Military medicine would have been more effective had the leadership given attention to field hygiene. Disease carried off more soldiers than weapons did in every war in history until modern times.48 Armies lost more combat power to temporary disablement due to illness than to any other cause. Controlling and preventing outbreaks of disease depended on advances in medical knowledge that did not occur until the nineteenth century. Moreover, commanders simply regarded the presence of disease and sickness in the army as a normal cost of war, since it had always been the case as long as anyone could remember.

Disease and illness were such common aspects of civilian life of the period that it is hardly remarkable that no one should have taken much note of it in military life. For centuries, for example, monastic orders had forbidden their members to bathe more than twice a year unless a physician ordered them to do so. Queen Elizabeth I (1533–1603) was horrified at the suggestion of washing herself all over more than once in a year.49 As noted earlier, the period saw a number of diseases become epidemic to the population, which commonly accepted death and illness as part of the natural order. The medical profession, having forgotten the old Roman notion of preventive medicine, could do little to prevent outbreaks of disease and even less to cure them once they were under way. Little wonder, then, that few commanders gave much attention to preventing disease and illness on military campaigns.

In Heizmann’s study of military sanitation and hygiene in the Renaissance, he notes that the proportion of sieges to battles during the period was 2 to 1, probably owing to the introduction of the new heavy artillery. Of the fifty-seven besieged towns studied, twenty-four were eventually reduced by assault, twenty capitulated, and in thirteen cases the siege was abandoned.50 In almost every case of capitulation or abandonment, one or both armies suffered heavy casualties from disease. In only a single instance, at the siege of Metz in 1552, can one find any attempt by military commanders to prevent disease.
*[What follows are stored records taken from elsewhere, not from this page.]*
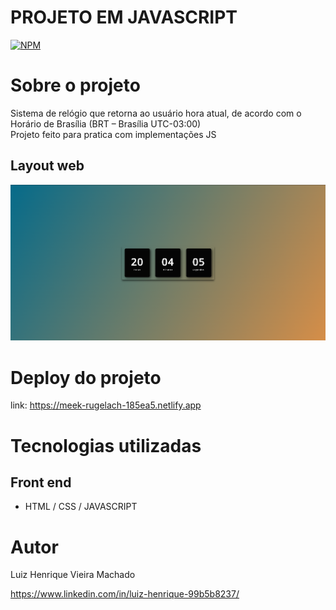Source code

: # PROJETO EM JAVASCRIPT
[![NPM](https://img.shields.io/npm/l/react)](https://github.com/Luiz-Hznrique/RelogioDigital/blob/master/LICENSE) 

# Sobre o projeto
Sistema de relógio que retorna ao usuário hora atual, de acordo com o Horário de Brasília (BRT – Brasília UTC-03:00) <br>
Projeto feito para pratica com implementações JS

## Layout web
![Web 1](https://github.com/Luiz-Hznrique/RelogioDigital/blob/main/assets/Relogio.png)

# Deploy do projeto
link: https://meek-rugelach-185ea5.netlify.app

# Tecnologias utilizadas
## Front end
- HTML / CSS / JAVASCRIPT 


# Autor

Luiz Henrique Vieira Machado

https://www.linkedin.com/in/luiz-henrique-99b5b8237/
So uncommon were such attempts that the siege of Metz is regarded as the period’s high-water mark for military sanitation.

The siege provides an example of what happened when one army made attempts at military sanitation and the other did not. Charles V laid siege to the town on October 20 with a force of almost 220,000 men going against the city’s force of fewer than 6,000 troops commanded by Francis, Duke of Guise. The besieging army conducted sanitary affairs as usual, and by December 26 it had lost more than 20,000 men to disease. The main killers were typhus, dysentery, and scurvy.51 Although the losses to disease were not unusually large as a percentage of force for that time, they were great enough to force Charles V to abandon the siege.

Within the walls of Metz, the Duke of Guise proved himself a first-rate medical officer who succeeded in keeping his losses to disease relatively low through applying basic rules of field sanitation. Guise increased expenditures for rations to ensure his troops ate well. Water points were checked for purity and placed under guard. Any soldier who fell ill was immediately isolated from the rest of the garrison in hospitals provided at remote spots within the city. Special units of pioneers cleaned and swept the city streets. Any human waste or animal carrion was thrown over the city walls.52 Barber-surgeons were hired to attend the sick within the garrison and in the hospitals, the first time that the physicians of nobles were placed at the regular disposal of the common soldier.53 Physicians were appointed to oversee the quality and distribution of the food supply. No one was permitted to eat fish, venison, or game birds for fear that they might carry disease.54 These efforts were so successful that not a single serious outbreak of disease occurred during the sixty-five-day siege.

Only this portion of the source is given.